--- Records provided ---
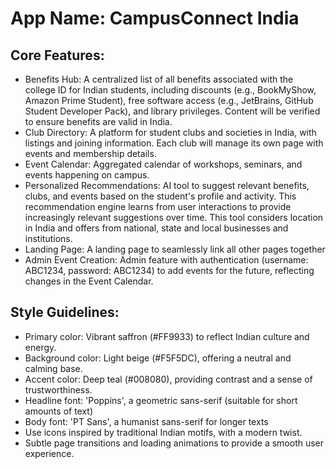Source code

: # **App Name**: CampusConnect India

## Core Features:

- Benefits Hub: A centralized list of all benefits associated with the college ID for Indian students, including discounts (e.g., BookMyShow, Amazon Prime Student), free software access (e.g., JetBrains, GitHub Student Developer Pack), and library privileges. Content will be verified to ensure benefits are valid in India.
- Club Directory: A platform for student clubs and societies in India, with listings and joining information. Each club will manage its own page with events and membership details.
- Event Calendar: Aggregated calendar of workshops, seminars, and events happening on campus.
- Personalized Recommendations: AI tool to suggest relevant benefits, clubs, and events based on the student's profile and activity. This recommendation engine learns from user interactions to provide increasingly relevant suggestions over time. This tool considers location in India and offers from national, state and local businesses and institutions.
- Landing Page: A landing page to seamlessly link all other pages together
- Admin Event Creation: Admin feature with authentication (username: ABC1234, password: ABC1234) to add events for the future, reflecting changes in the Event Calendar.

## Style Guidelines:

- Primary color: Vibrant saffron (#FF9933) to reflect Indian culture and energy.
- Background color: Light beige (#F5F5DC), offering a neutral and calming base.
- Accent color: Deep teal (#008080), providing contrast and a sense of trustworthiness.
- Headline font: 'Poppins', a geometric sans-serif (suitable for short amounts of text)
- Body font: 'PT Sans', a humanist sans-serif for longer texts
- Use icons inspired by traditional Indian motifs, with a modern twist.
- Subtle page transitions and loading animations to provide a smooth user experience.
---
■ Your assignment ■
Copy each line from the records above that includes the string "font".

■ Answer ■
- Headline font: 'Poppins', a geometric sans-serif (suitable for short amounts of text)
- Body font: 'PT Sans', a humanist sans-serif for longer texts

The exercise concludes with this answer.